20 years

In another 20 years, I wonder if the world would have given up on trying to fight the inevitable or if we would, as a species, still be talking about “emissions reductions” and “sustainability” the way we are today. Gen Z children will have their own by then, and we (I’m a 1994 kid) will have ripened into either cynical grumps or tired zombies. The people currently alive on the planet have no idea what the world was like before industrialisation took place. There are probably very few souls alive who don’t know what petrol smells like, or what smog looks like – the remotest and least ‘globalised’ of our brethren.

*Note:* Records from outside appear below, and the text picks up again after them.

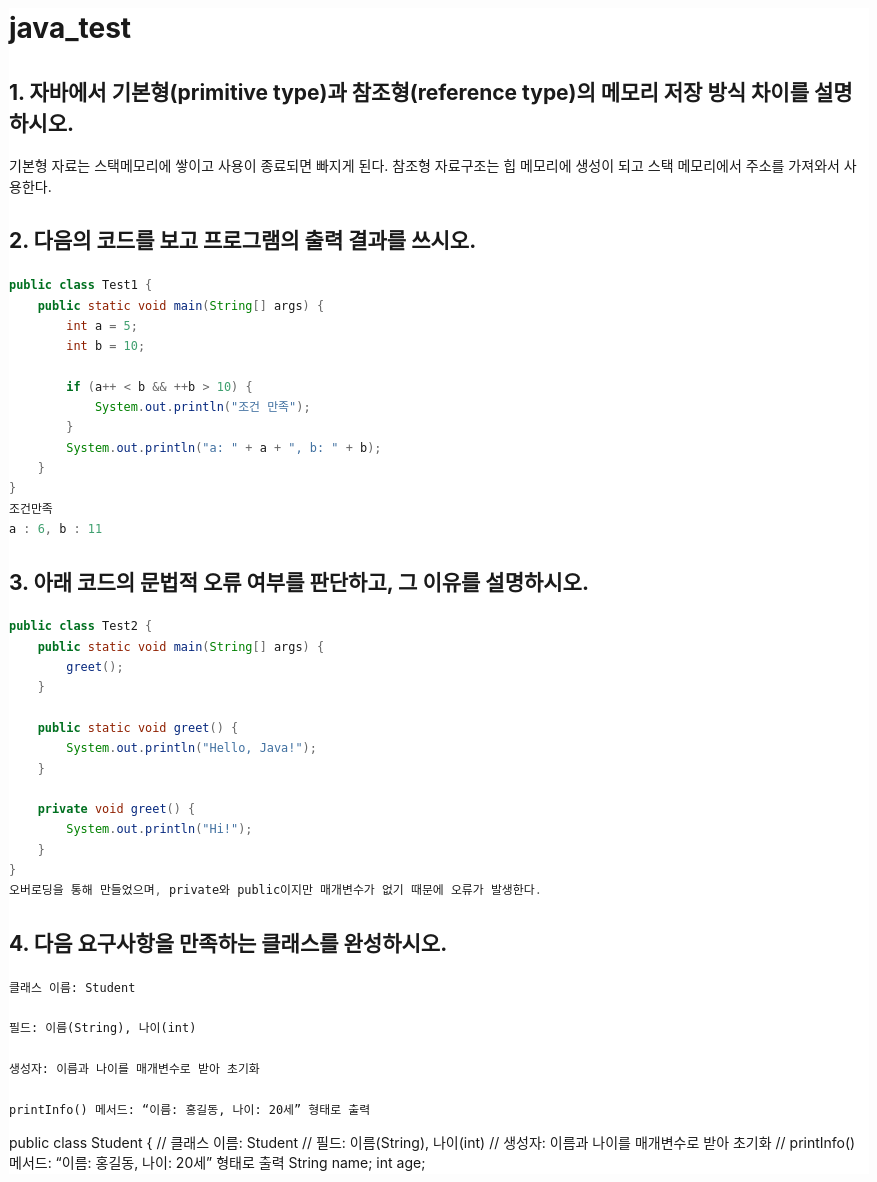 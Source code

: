 # java_test

## 1. 자바에서 기본형(primitive type)과 참조형(reference type)의 메모리 저장 방식 차이를 설명하시오.
기본형 자료는 스택메모리에 쌓이고 사용이 종료되면 빠지게 된다.
참조형 자료구조는 힙 메모리에 생성이 되고 스택 메모리에서 주소를 가져와서 사용한다.


## 2. 다음의 코드를 보고 프로그램의 출력 결과를 쓰시오.
```java
public class Test1 {
    public static void main(String[] args) {
        int a = 5;
        int b = 10;

        if (a++ < b && ++b > 10) {
            System.out.println("조건 만족");
        }
        System.out.println("a: " + a + ", b: " + b);
    }
}
조건만족
a : 6, b : 11
```


## 3. 아래 코드의 문법적 오류 여부를 판단하고, 그 이유를 설명하시오.
```java
public class Test2 {
    public static void main(String[] args) {
        greet();
    }

    public static void greet() {
        System.out.println("Hello, Java!");
    }

    private void greet() {
        System.out.println("Hi!");
    }
}
오버로딩을 통해 만들었으며, private와 public이지만 매개변수가 없기 때문에 오류가 발생한다.
```


## 4. 다음 요구사항을 만족하는 클래스를 완성하시오.
```
클래스 이름: Student

필드: 이름(String), 나이(int)

생성자: 이름과 나이를 매개변수로 받아 초기화

printInfo() 메서드: “이름: 홍길동, 나이: 20세” 형태로 출력
```
public class Student {
//	클래스 이름: Student
//	필드: 이름(String), 나이(int)
//	생성자: 이름과 나이를 매개변수로 받아 초기화
//	printInfo() 메서드: “이름: 홍길동, 나이: 20세” 형태로 출력
		String name;
		int age; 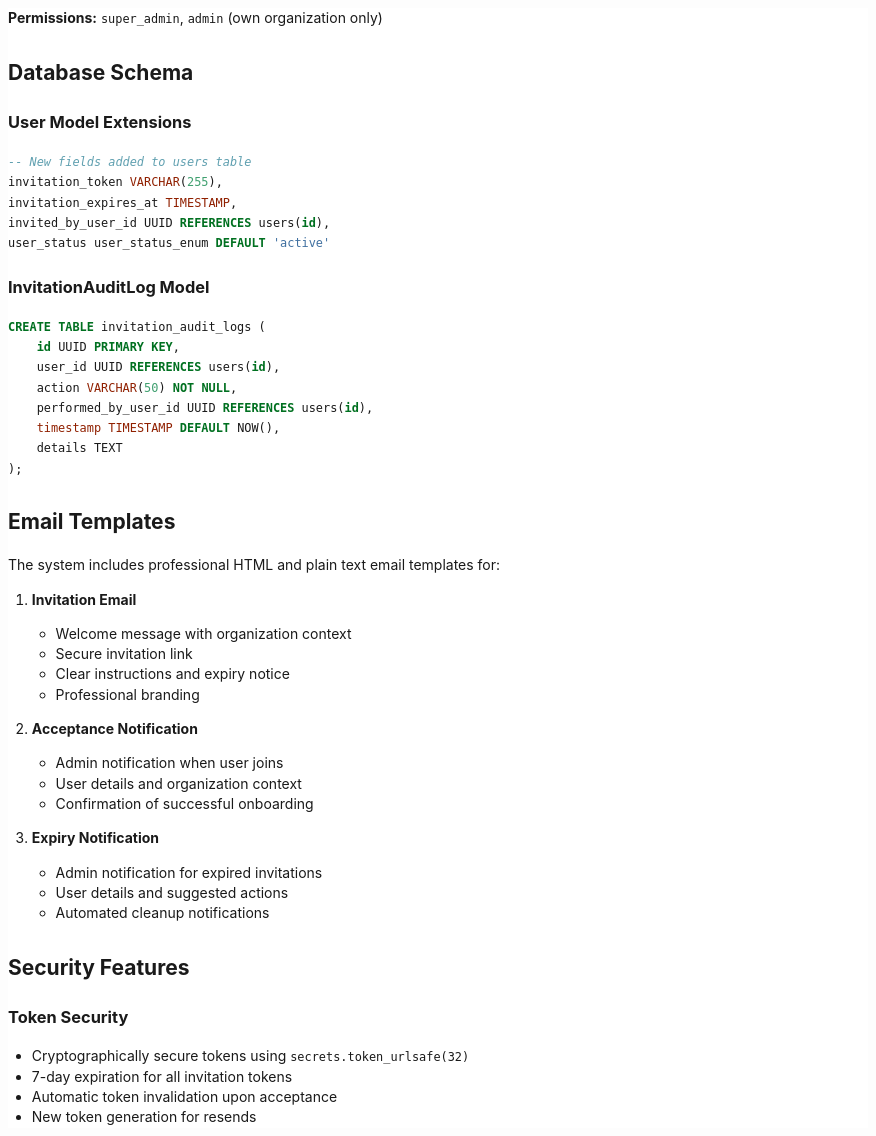 **Permissions:** `super_admin`, `admin` (own organization only)

## Database Schema

### User Model Extensions
```sql
-- New fields added to users table
invitation_token VARCHAR(255),
invitation_expires_at TIMESTAMP,
invited_by_user_id UUID REFERENCES users(id),
user_status user_status_enum DEFAULT 'active'
```

### InvitationAuditLog Model
```sql
CREATE TABLE invitation_audit_logs (
    id UUID PRIMARY KEY,
    user_id UUID REFERENCES users(id),
    action VARCHAR(50) NOT NULL,
    performed_by_user_id UUID REFERENCES users(id),
    timestamp TIMESTAMP DEFAULT NOW(),
    details TEXT
);
```

## Email Templates

The system includes professional HTML and plain text email templates for:

1. **Invitation Email**
   - Welcome message with organization context
   - Secure invitation link
   - Clear instructions and expiry notice
   - Professional branding

2. **Acceptance Notification**
   - Admin notification when user joins
   - User details and organization context
   - Confirmation of successful onboarding

3. **Expiry Notification**
   - Admin notification for expired invitations
   - User details and suggested actions
   - Automated cleanup notifications

## Security Features

### Token Security
- Cryptographically secure tokens using `secrets.token_urlsafe(32)`
- 7-day expiration for all invitation tokens
- Automatic token invalidation upon acceptance
- New token generation for resends
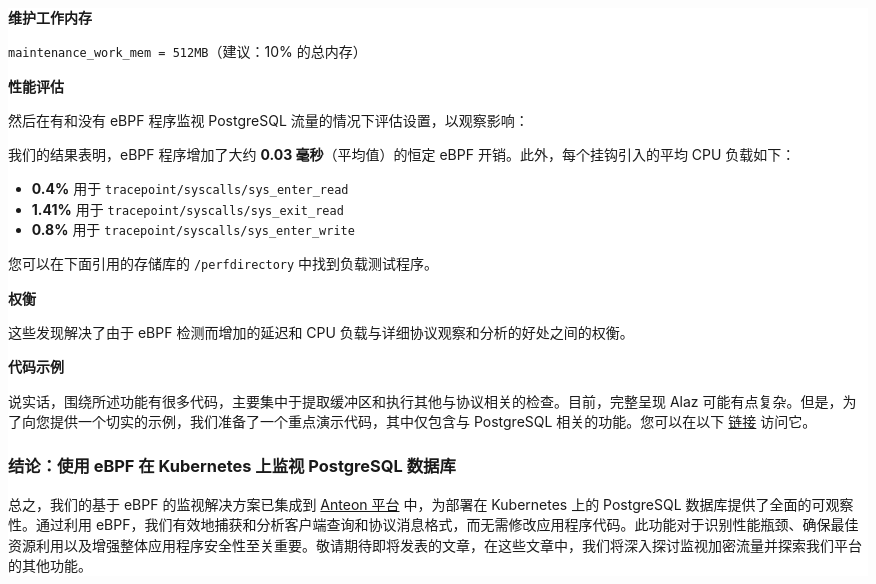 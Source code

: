 **维护工作内存**

`maintenance_work_mem = 512MB`（建议：10% 的总内存）

**性能评估**

然后在有和没有 eBPF 程序监视 PostgreSQL 流量的情况下评估设置，以观察影响：

我们的结果表明，eBPF 程序增加了大约 **0.03 毫秒**（平均值）的恒定 eBPF 开销。此外，每个挂钩引入的平均 CPU 负载如下：

- **0.4%** 用于 `tracepoint/syscalls/sys_enter_read`
- **1.41%** 用于 `tracepoint/syscalls/sys_exit_read`
- **0.8%** 用于 `tracepoint/syscalls/sys_enter_write`

您可以在下面引用的存储库的 `/perfdirectory` 中找到负载测试程序。

**权衡**

这些发现解决了由于 eBPF 检测而增加的延迟和 CPU 负载与详细协议观察和分析的好处之间的权衡。

**代码示例**

说实话，围绕所述功能有很多代码，主要集中于提取缓冲区和执行其他与协议相关的检查。目前，完整呈现 Alaz 可能有点复杂。但是，为了向您提供一个切实的示例，我们准备了一个重点演示代码，其中仅包含与 PostgreSQL 相关的功能。您可以在以下 [链接](https://github.com/getanteon/blog_examples/tree/main/010_postgres_observability) 访问它。

### 结论：使用 eBPF 在 Kubernetes 上监视 PostgreSQL 数据库

总之，我们的基于 eBPF 的监视解决方案已集成到 [Anteon 平台](https://demo.getanteon.com/) 中，为部署在 Kubernetes 上的 PostgreSQL 数据库提供了全面的可观察性。通过利用 eBPF，我们有效地捕获和分析客户端查询和协议消息格式，而无需修改应用程序代码。此功能对于识别性能瓶颈、确保最佳资源利用以及增强整体应用程序安全性至关重要。敬请期待即将发表的文章，在这些文章中，我们将深入探讨监视加密流量并探索我们平台的其他功能。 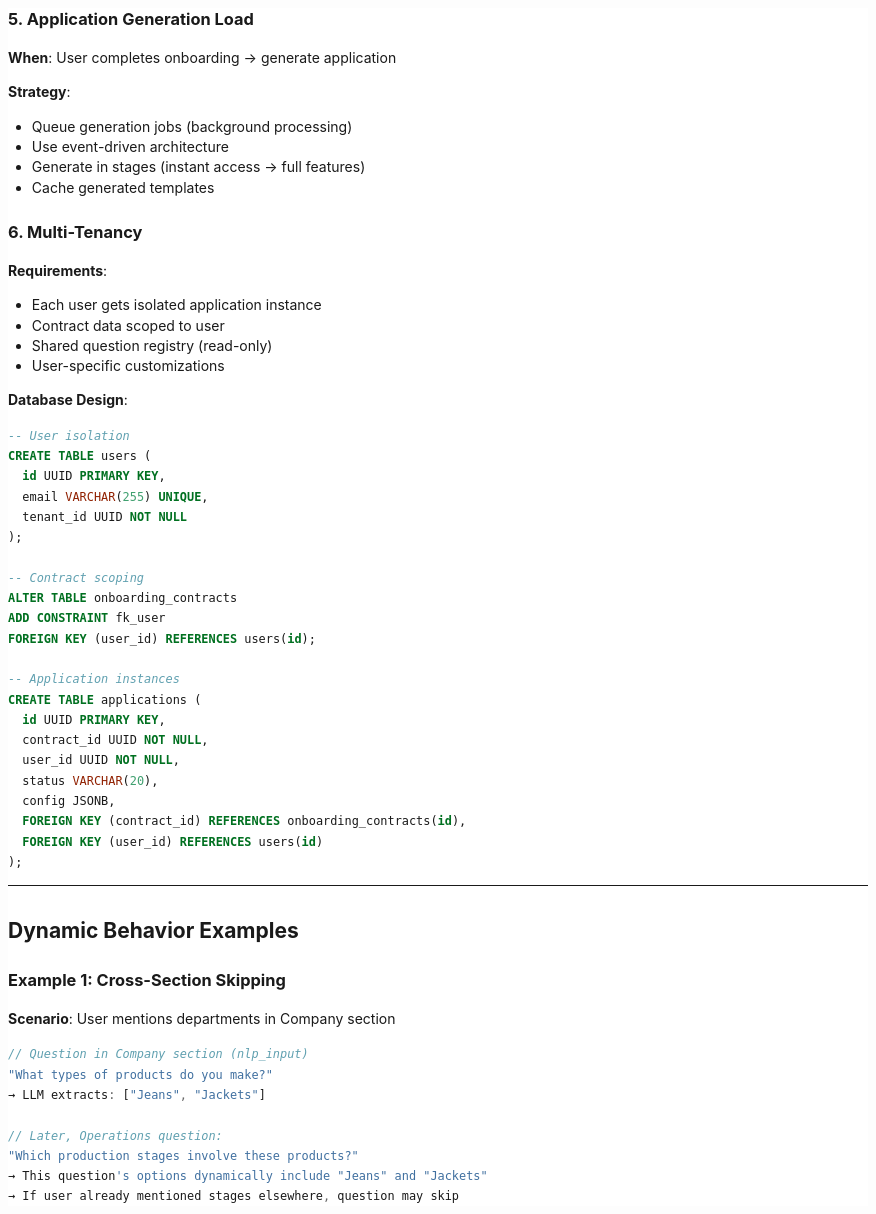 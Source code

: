 ### 5. Application Generation Load

**When**: User completes onboarding → generate application

**Strategy**:
- Queue generation jobs (background processing)
- Use event-driven architecture
- Generate in stages (instant access → full features)
- Cache generated templates

### 6. Multi-Tenancy

**Requirements**:
- Each user gets isolated application instance
- Contract data scoped to user
- Shared question registry (read-only)
- User-specific customizations

**Database Design**:
```sql
-- User isolation
CREATE TABLE users (
  id UUID PRIMARY KEY,
  email VARCHAR(255) UNIQUE,
  tenant_id UUID NOT NULL
);

-- Contract scoping
ALTER TABLE onboarding_contracts 
ADD CONSTRAINT fk_user 
FOREIGN KEY (user_id) REFERENCES users(id);

-- Application instances
CREATE TABLE applications (
  id UUID PRIMARY KEY,
  contract_id UUID NOT NULL,
  user_id UUID NOT NULL,
  status VARCHAR(20),
  config JSONB,
  FOREIGN KEY (contract_id) REFERENCES onboarding_contracts(id),
  FOREIGN KEY (user_id) REFERENCES users(id)
);
```

---

## Dynamic Behavior Examples

### Example 1: Cross-Section Skipping

**Scenario**: User mentions departments in Company section

```typescript
// Question in Company section (nlp_input)
"What types of products do you make?"
→ LLM extracts: ["Jeans", "Jackets"]

// Later, Operations question:
"Which production stages involve these products?"
→ This question's options dynamically include "Jeans" and "Jackets"
→ If user already mentioned stages elsewhere, question may skip
```
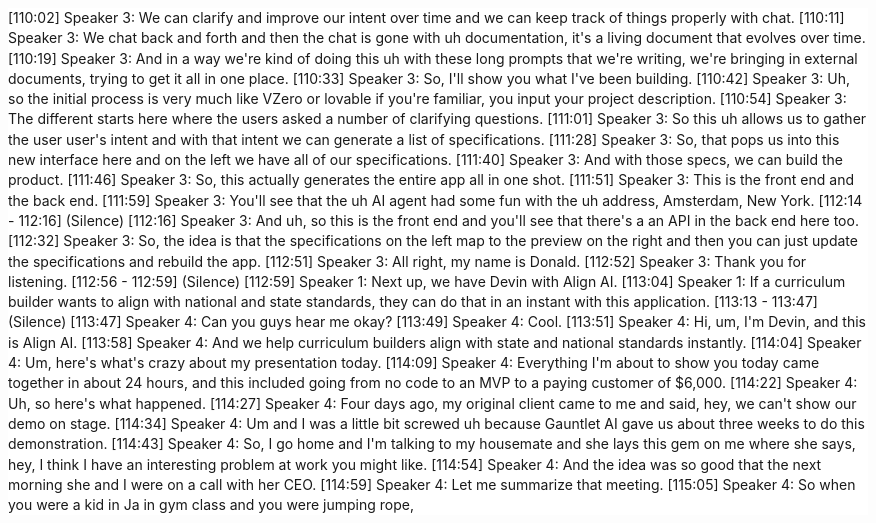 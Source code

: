 [110:02] Speaker 3:  We can clarify and improve our intent over time and we can keep track of things properly with chat.
[110:11] Speaker 3:  We chat back and forth and then the chat is gone with uh documentation, it's a living document that evolves over time.
[110:19] Speaker 3:  And in a way we're kind of doing this uh with these long prompts that we're writing, we're bringing in external documents, trying to get it all in one place.
[110:33] Speaker 3:  So, I'll show you what I've been building.
[110:42] Speaker 3:  Uh, so the initial process is very much like VZero or lovable if you're familiar, you input your project description.
[110:54] Speaker 3:  The different starts here where the users asked a number of clarifying questions.
[111:01] Speaker 3:  So this uh allows us to gather the user user's intent and with that intent we can generate a list of specifications.
[111:28] Speaker 3:  So, that pops us into this new interface here and on the left we have all of our specifications.
[111:40] Speaker 3:  And with those specs, we can build the product.
[111:46] Speaker 3:  So, this actually generates the entire app all in one shot.
[111:51] Speaker 3:  This is the front end and the back end.
[111:59] Speaker 3:  You'll see that the uh AI agent had some fun with the uh address, Amsterdam, New York.
[112:14 - 112:16] (Silence)
[112:16] Speaker 3:  And uh, so this is the front end and you'll see that there's a an API in the back end here too.
[112:32] Speaker 3:  So, the idea is that the specifications on the left map to the preview on the right and then you can just update the specifications and rebuild the app.
[112:51] Speaker 3:  All right, my name is Donald.
[112:52] Speaker 3:  Thank you for listening.
[112:56 - 112:59] (Silence)
[112:59] Speaker 1:  Next up, we have Devin with Align AI.
[113:04] Speaker 1:  If a curriculum builder wants to align with national and state standards, they can do that in an instant with this application.
[113:13 - 113:47] (Silence)
[113:47] Speaker 4:  Can you guys hear me okay?
[113:49] Speaker 4:  Cool.
[113:51] Speaker 4:  Hi, um, I'm Devin, and this is Align AI.
[113:58] Speaker 4:  And we help curriculum builders align with state and national standards instantly.
[114:04] Speaker 4:  Um, here's what's crazy about my presentation today.
[114:09] Speaker 4:  Everything I'm about to show you today came together in about 24 hours, and this included going from no code to an MVP to a paying customer of $6,000.
[114:22] Speaker 4:  Uh, so here's what happened.
[114:27] Speaker 4:  Four days ago, my original client came to me and said, hey, we can't show our demo on stage.
[114:34] Speaker 4:  Um and I was a little bit screwed uh because Gauntlet AI gave us about three weeks to do this demonstration.
[114:43] Speaker 4:  So, I go home and I'm talking to my housemate and she lays this gem on me where she says, hey, I think I have an interesting problem at work you might like.
[114:54] Speaker 4:  And the idea was so good that the next morning she and I were on a call with her CEO.
[114:59] Speaker 4:  Let me summarize that meeting.
[115:05] Speaker 4:  So when you were a kid in Ja in gym class and you were jumping rope,
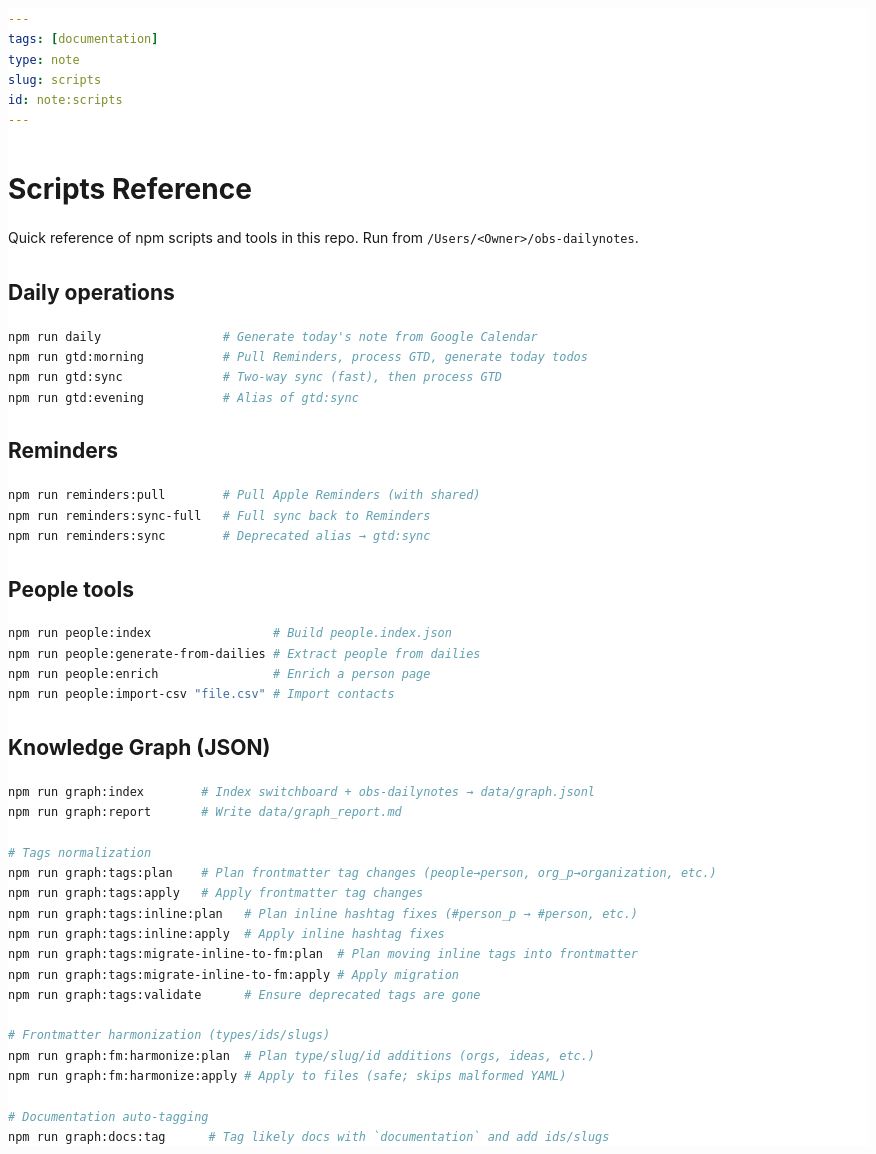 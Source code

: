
 ```yaml
---
tags: [documentation]
type: note
slug: scripts
id: note:scripts
---
```


# Scripts Reference

Quick reference of npm scripts and tools in this repo. Run from `/Users/<Owner>/obs-dailynotes`.

## Daily operations

```bash
npm run daily                 # Generate today's note from Google Calendar
npm run gtd:morning           # Pull Reminders, process GTD, generate today todos
npm run gtd:sync              # Two-way sync (fast), then process GTD
npm run gtd:evening           # Alias of gtd:sync
```

## Reminders

```bash
npm run reminders:pull        # Pull Apple Reminders (with shared)
npm run reminders:sync-full   # Full sync back to Reminders
npm run reminders:sync        # Deprecated alias → gtd:sync
```

## People tools

```bash
npm run people:index                 # Build people.index.json
npm run people:generate-from-dailies # Extract people from dailies
npm run people:enrich                # Enrich a person page
npm run people:import-csv "file.csv" # Import contacts
```

## Knowledge Graph (JSON)

```bash
npm run graph:index        # Index switchboard + obs-dailynotes → data/graph.jsonl
npm run graph:report       # Write data/graph_report.md

# Tags normalization
npm run graph:tags:plan    # Plan frontmatter tag changes (people→person, org_p→organization, etc.)
npm run graph:tags:apply   # Apply frontmatter tag changes
npm run graph:tags:inline:plan   # Plan inline hashtag fixes (#person_p → #person, etc.)
npm run graph:tags:inline:apply  # Apply inline hashtag fixes
npm run graph:tags:migrate-inline-to-fm:plan  # Plan moving inline tags into frontmatter
npm run graph:tags:migrate-inline-to-fm:apply # Apply migration
npm run graph:tags:validate      # Ensure deprecated tags are gone

# Frontmatter harmonization (types/ids/slugs)
npm run graph:fm:harmonize:plan  # Plan type/slug/id additions (orgs, ideas, etc.)
npm run graph:fm:harmonize:apply # Apply to files (safe; skips malformed YAML)

# Documentation auto-tagging
npm run graph:docs:tag      # Tag likely docs with `documentation` and add ids/slugs
```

In another 20 years, we will have forgotten what the Earth used to be. 200 years since the dawn of “modern society” and with all the environmental degradation, wars and droughts behind us, the ones remaining will not know what needs to be restored. What will we have lost by then? Can we find our way back? Is it even a fair position to place society in, to expect that what is lost must be regained? I reckon we would be more concerned with the then and there rather than the by-gones. “Too little, too late.”

In another 20 years, after all large mammals have been wiped out from the face of this planet, will conservationists still try to save the next rhino, tiger, polar bear, orangutan, or whatever species comes next with a target on its back? Will the children of tomorrow know what it is like to stand under a tree in full bloom and listen to the bees flitting about? We may well be able to capture all of these lived experiences and store them in the meta-verse or some other version of The Matrix by then. I wonder if we will consider that to be a real experience, a smorgasbord of sights, sounds and smells.

In another 20 years, when everyone is tired of politicians still making the same promises and commitments, othering communities and bending social fabrics to satisfy their agenda, will the cynics and zombies have given up or would they still be fighting? I wonder which of our social causes will become lost causes; our revolutionaries either lost to history or gone underground. Will artists still roam free, peppering the canvas of human expression with their wondrous cocktail of experiences, or will they become cogs in the machine?

In another 20 years, if I’m still around, I’d be curious to know – will I be one of ‘them’, othered away, a statistic in a pie chart, a pixel in a global canvas, one among the crowd? Or will I drone on, fighting a cause I sometimes question, asking the questions I often think make no sense, meandering in the dark begging to be found?